In [1]:
import pandas as pd
import numpy as np
import joblib

In [2]:
# Load precomputed test RDKit features
test_rdkit = pd.read_csv("/kaggle/input/precomp/test_with_rdkit_features.csv")

In [3]:
# ----- STEP 1: Align features with training columns -----
# Load training feature columns
train_df = pd.read_csv("/kaggle/input/precomputed-rdkit-features/train_with_rdkit_features.csv")
train_features = [col for col in train_df.columns if col not in ['id', 'Tg', 'FFV', 'Tc', 'Density', 'Rg']]

In [4]:
# Ensure test has the same columns, fill missing ones with 0
for col in train_features:
    if col not in test_rdkit:
        test_rdkit[col] = 0

X_test = test_rdkit[train_features].fillna(0)


In [5]:
# ----- STEP 2: Predict using trained models -----
targets = ['Tg', 'FFV', 'Tc', 'Density', 'Rg']
submission = pd.DataFrame()
submission['id'] = test_rdkit['id']

for target in targets:
    model = joblib.load(f"/kaggle/input/precomputed-rdkit-features/model_{target}.pkl")
    submission[target] = model.predict(X_test)


In [6]:
# ----- STEP 4: Final validation before saving -----
expected_columns = ['id', 'Tg', 'FFV', 'Tc', 'Density', 'Rg']
missing_cols = [col for col in expected_columns if col not in submission.columns]
if missing_cols:
    raise ValueError(f"❌ Missing columns: {missing_cols}")

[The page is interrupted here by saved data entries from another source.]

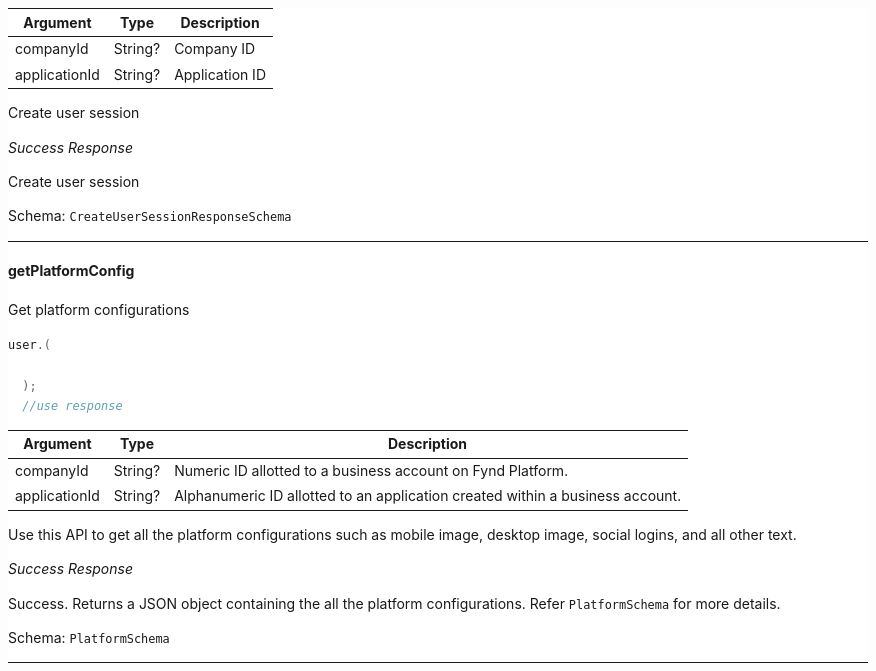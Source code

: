 | Argument  |  Type  | Description |
| --------- | ----  | --- | 
| companyId | String? | Company ID |   
| applicationId | String? | Application ID |  



Create user session

*Success Response*



Create user session


Schema: `CreateUserSessionResponseSchema`






---


#### getPlatformConfig
Get platform configurations


```java
user.(
  
  );
  //use response
```

| Argument  |  Type  | Description |
| --------- | ----  | --- | 
| companyId | String? | Numeric ID allotted to a business account on Fynd Platform. |   
| applicationId | String? | Alphanumeric ID allotted to an application created within a business account. |  



Use this API to get all the platform configurations such as mobile image, desktop image, social logins, and all other text.

*Success Response*



Success. Returns a JSON object containing the all the platform configurations. Refer `PlatformSchema` for more details.


Schema: `PlatformSchema`






---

if submission.isnull().any().any():
    raise ValueError("❌ Submission contains NaN values.")

if not np.issubdtype(submission['id'].dtype, np.integer):
    raise TypeError("❌ 'id' column must be of integer type.")

print(f"✅ Submission shape: {submission.shape}")

# Save only if all checks pass
submission.to_csv("submission.csv", index=False)
print("✅ submission.csv saved successfully.")

✅ Submission shape: (3, 6)
✅ submission.csv saved successfully.